The White Sox’s 6-4 victory Saturday night over the Detroit Tigers before a Comiskey Park crowd of 21,543 was more than their fourth straight. In the mind of manager Jerry Manuel, it was the capstone of perhaps the best stretch of the season for his first-place team.
“We put a lot of things together as a team,” Manuel said.
Those things began with the bullpen. Four Sox relievers shut down the Tigers without a hit for 4 2/3 innings.
Meanwhile, after getting 10 RBIs from the heart of the batting order in Friday night’s victory, the Sox got timely hitting from the rest of their lineup Saturday, including a two-run double from Kenny Lofton and the 100th home run of Ray Durham’s career.
The victory went to Kelly Wunsch (1-0), who relieved starter Gary Glover with two on and three runs in during the Detroit fifth.
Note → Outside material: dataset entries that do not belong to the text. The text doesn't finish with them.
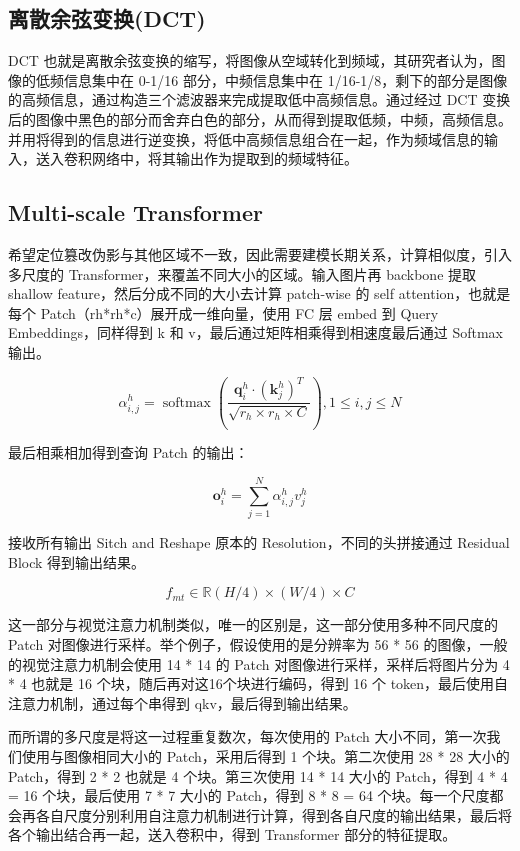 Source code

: \subsection{离散余弦变换(DCT)}

DCT 也就是离散余弦变换的缩写，将图像从空域转化到频域，其研究者认为，图像的低频信息集中在 0-1/16 部分，中频信息集中在 1/16-1/8，剩下的部分是图像的高频信息，通过构造三个滤波器来完成提取低中高频信息。通过经过 DCT 变换后的图像中黑色的部分而舍弃白色的部分，从而得到提取低频，中频，高频信息。并用将得到的信息进行逆变换，将低中高频信息组合在一起，作为频域信息的输入，送入卷积网络中，将其输出作为提取到的频域特征。

\subsection{Multi-scale Transformer}

希望定位篡改伪影与其他区域不一致，因此需要建模长期关系，计算相似度，引入多尺度的 Transformer，来覆盖不同大小的区域。输入图片再 backbone 提取 shallow feature，然后分成不同的大小去计算 patch-wise 的 self attention，也就是每个 Patch（rh*rh*c）展开成一维向量，使用 FC 层 embed 到 Query Embeddings，同样得到 k 和 v，最后通过矩阵相乘得到相速度最后通过 Softmax 输出。

$$
\alpha_{i, j}^{h}=\operatorname{softmax}\left(\frac{\boldsymbol{q}_{i}^{h} \cdot\left(\boldsymbol{k}_{j}^{h}\right)^{T}}{\sqrt{r_{h} \times r_{h} \times C}}\right), 1 \leq i, j \leq N
$$

最后相乘相加得到查询 Patch 的输出：

$$
\boldsymbol{o}_{i}^{h}=\sum_{j=1}^{N} \alpha_{i, j}^{h} v_{j}^{h}
$$

接收所有输出 Sitch and Reshape 原本的 Resolution，不同的头拼接通过 Residual Block 得到输出结果。

$$
f_{m t} \in \mathbb{R}(H / 4) \times(W / 4) \times C
$$

这一部分与视觉注意力机制类似，唯一的区别是，这一部分使用多种不同尺度的 Patch 对图像进行采样。举个例子，假设使用的是分辨率为 56 * 56 的图像，一般的视觉注意力机制会使用 14 * 14 的 Patch 对图像进行采样，采样后将图片分为 4 * 4 也就是 16 个块，随后再对这16个块进行编码，得到 16 个 token，最后使用自注意力机制，通过每个串得到 qkv，最后得到输出结果。

而所谓的多尺度是将这一过程重复数次，每次使用的 Patch 大小不同，第一次我们使用与图像相同大小的 Patch，采用后得到 1 个块。第二次使用 28 * 28 大小的 Patch，得到 2 * 2 也就是 4 个块。第三次使用 14 * 14 大小的 Patch，得到 4 * 4 = 16 个块，最后使用 7 * 7 大小的 Patch，得到 8 * 8 = 64 个块。每一个尺度都会再各自尺度分别利用自注意力机制进行计算，得到各自尺度的输出结果，最后将各个输出结合再一起，送入卷积中，得到 Transformer 部分的特征提取。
Wunsch threw one pitch to Tigers first baseman Randall Simon, who hit into an inning-ending double play and gave Wunsch perhaps the easiest victory of his career.
“I’m almost embarrassed,” Wunsch said, laughing. “But you take [wins] when you can get them.”
Rocky Biddle, Damaso Marte and Keith Foulke followed and allowed only Bobby Higginson to reach base on an eighth-inning walk. He was promptly erased by the Sox’s second 6-4-3 double play of the game.
“When we get that type of effort from our bullpen, it makes it really difficult on our opponents,” Manuel said. “Hopefully that’s a sign of things turning around.”
The Tigers scored in the top of the first when Higginson singled and stole second, then scored on Simon’s single to right.
But in the Sox’s second, the rest of the lineup–the group recently overshadowed by power displays from Magglio Ordonez, Paul Konerko and Frank Thomas–took charge.
Singles by Carlos Lee, Mark Johnson and Royce Clayton produced the tying run before Lofton lashed his second double in as many innings, driving in Johnson and Clayton.
Lofton then came in on Durham’s third home run of the season, a towering 404-foot blast to right.
But the 5-1 lead was not enough for Glover. With one out in the fifth inning, the Tigers strung together four singles and a walk to score three runs, knocking out Glover and bringing in Wunsch.
The Sox provided a cushion in the eighth when Clayton walked, took second on a sacrifice bunt by Lofton, moved to third on a single by Durham and came in on Ordonez’s chopper to short.
“We have a lineup that is capable of being productive and picking each other up,” Manuel said. “Ray [Durham] had a good game tonight (2-for-4, two RBIs) with a hit and a home run. Kenny and Royce got on base and Carlos Lee came through with a couple of hits.”